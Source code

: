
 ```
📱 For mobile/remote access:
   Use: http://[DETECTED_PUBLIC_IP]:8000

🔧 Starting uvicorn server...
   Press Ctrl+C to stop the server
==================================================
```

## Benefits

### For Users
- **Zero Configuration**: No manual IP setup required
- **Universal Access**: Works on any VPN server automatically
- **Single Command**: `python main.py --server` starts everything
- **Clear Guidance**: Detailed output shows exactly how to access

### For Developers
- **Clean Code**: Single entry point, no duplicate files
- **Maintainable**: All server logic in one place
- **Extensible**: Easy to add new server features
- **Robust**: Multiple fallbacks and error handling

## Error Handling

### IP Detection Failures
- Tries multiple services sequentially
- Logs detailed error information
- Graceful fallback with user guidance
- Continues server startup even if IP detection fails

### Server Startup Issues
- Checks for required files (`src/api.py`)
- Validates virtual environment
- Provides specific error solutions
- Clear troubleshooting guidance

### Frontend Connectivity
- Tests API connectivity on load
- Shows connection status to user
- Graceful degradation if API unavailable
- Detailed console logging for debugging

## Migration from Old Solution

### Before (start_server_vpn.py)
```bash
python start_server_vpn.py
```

####

● **TASK DESCRIPTION**
In the listing above, the lines from the one containing "- Graceful degradation if API unavailable" through the last line are to be returned exactly.

● **SOLVED PROBLEM**
- Graceful degradation if API unavailable
- Detailed console logging for debugging

## Migration from Old Solution

### Before (start_server_vpn.py)
```bash
python start_server_vpn.py
```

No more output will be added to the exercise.